Kendati demikian, Yuni menegaskan, anak indigo tetap harus diarahkan meskipun ia pintar menganalisis berbagai persoalan independen, cepat mempelajari hal-hal baru (fast learner), merupakan kelompok visual-kinetik (mempelajari hal-hal baru dengan melihat, dan dapat menirunya dengan mudah), mempunyai kebijaksanaan yang melebihi usianya, dan dapat melihat, mendengar, atau mengetahui hal-hal yang tidak dapat dijelaskan secara logik.

Jika tidak, kata Yuni, bukan hal tidak mungkin jika anak indigo justru tidak mau bersekolah atau mengerjakan sesuatu yang dianggapnya remeh temeh.

Karena anak indigo sudah mampu menyelesaikan banyak persoalan dan cenderung lebih bijak dari anak seusianya, kemungkinan ditinggalkan teman-temannya sangat besar. Ini yang semestinya jangan sampai terjadi. Orang tua harus tetap memperlakukan anak indigo selayaknya anak-anak. Kalaupun ia sangat pintar, usahakan jangan loncat kelas. Tetapi, sertakan anak dalam kelas-kelas klasikal biasa dengan memperbanyak dialog dengan guru. Kerja sama yang baik antara orang tua dan guru dalam mendampingi anak indigo, besar artinya bagi pertumbuhan anak. "Orang tua harus menjembatani anak dengan lingkungannya," ujarnya menambahkan.
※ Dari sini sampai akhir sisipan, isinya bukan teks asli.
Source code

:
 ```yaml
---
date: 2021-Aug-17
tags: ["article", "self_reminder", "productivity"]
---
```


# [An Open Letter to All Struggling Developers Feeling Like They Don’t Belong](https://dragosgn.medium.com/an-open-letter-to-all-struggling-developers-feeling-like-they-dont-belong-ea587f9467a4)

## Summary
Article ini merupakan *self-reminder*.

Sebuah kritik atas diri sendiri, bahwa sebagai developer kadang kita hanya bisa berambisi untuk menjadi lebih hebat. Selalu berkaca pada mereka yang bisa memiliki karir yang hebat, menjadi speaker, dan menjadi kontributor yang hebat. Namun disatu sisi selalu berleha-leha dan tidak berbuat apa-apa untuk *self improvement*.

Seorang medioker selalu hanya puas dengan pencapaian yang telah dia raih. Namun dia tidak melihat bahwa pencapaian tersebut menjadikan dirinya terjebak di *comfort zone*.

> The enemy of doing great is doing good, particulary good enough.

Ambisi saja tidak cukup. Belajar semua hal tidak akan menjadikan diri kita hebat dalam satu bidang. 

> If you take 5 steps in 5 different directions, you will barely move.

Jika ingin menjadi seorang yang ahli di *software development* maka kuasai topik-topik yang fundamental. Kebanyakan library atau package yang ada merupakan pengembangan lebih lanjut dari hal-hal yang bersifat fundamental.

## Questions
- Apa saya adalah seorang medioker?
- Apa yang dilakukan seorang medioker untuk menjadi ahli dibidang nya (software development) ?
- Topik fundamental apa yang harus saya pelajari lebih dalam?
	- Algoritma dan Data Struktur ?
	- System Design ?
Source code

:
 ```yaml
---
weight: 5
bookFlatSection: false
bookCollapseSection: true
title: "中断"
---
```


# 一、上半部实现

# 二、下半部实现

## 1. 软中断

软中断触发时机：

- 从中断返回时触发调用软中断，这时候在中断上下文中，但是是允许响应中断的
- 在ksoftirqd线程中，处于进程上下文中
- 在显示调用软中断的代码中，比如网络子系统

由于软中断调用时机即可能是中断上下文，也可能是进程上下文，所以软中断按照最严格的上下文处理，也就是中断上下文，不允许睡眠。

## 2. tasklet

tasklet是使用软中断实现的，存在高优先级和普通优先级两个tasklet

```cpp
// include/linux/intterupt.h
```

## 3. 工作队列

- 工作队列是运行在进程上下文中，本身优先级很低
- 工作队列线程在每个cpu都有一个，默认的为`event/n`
Jika tidak, anak indigo cenderung tidak mau mengikuti pelajaran karena dianggapnya enteng. Tidak cuma itu, anak indigo juga lebih sering mondar-mandir di kelas karena mereka cepat mempelajari hal-hal baru sehingga tidak betah berlama-lama untuk sesuatu yang sudah dianggapnya bisa.

Oleh karena itu, Yuni mengajak para orang tua anak indigo untuk menerima mereka, pahami, dan ikuti segala analisis ataupun pendapat yang disampaikan, karena pada umumnya pendapat anak indigo benar. Orang tua juga jangan "mengadili" karena anak indigo sudah cukup banyak "diemohi" teman-temannya karena sikap dan perilaku dia yang cenderung dewasa sebelum usia.

"Jadi, yang pertama harus dilakukan adalah terima mereka. Contohnya orang tua seperti yang diceritakan tadi. Ia mau mendengar anjuran anaknya untuk tidak menginap di hotel yang ternyata akan hancur terkena bom," ujar Yuni.

Yang tidak kalah pentingnya adalah libatkan anak indigo pada berbagai kegiatan yang mengarah pada team building. Hal itu akan lebih menyeimbangkan antara kerja IQ anak indigo yang tinggi dengan hubungan sosial bersama lingkungan. Kalau tidak, anak indigo besar kemungkinan menjadi penyendiri karena banyak teman-temannya merasa "beda" dengan anak indigo.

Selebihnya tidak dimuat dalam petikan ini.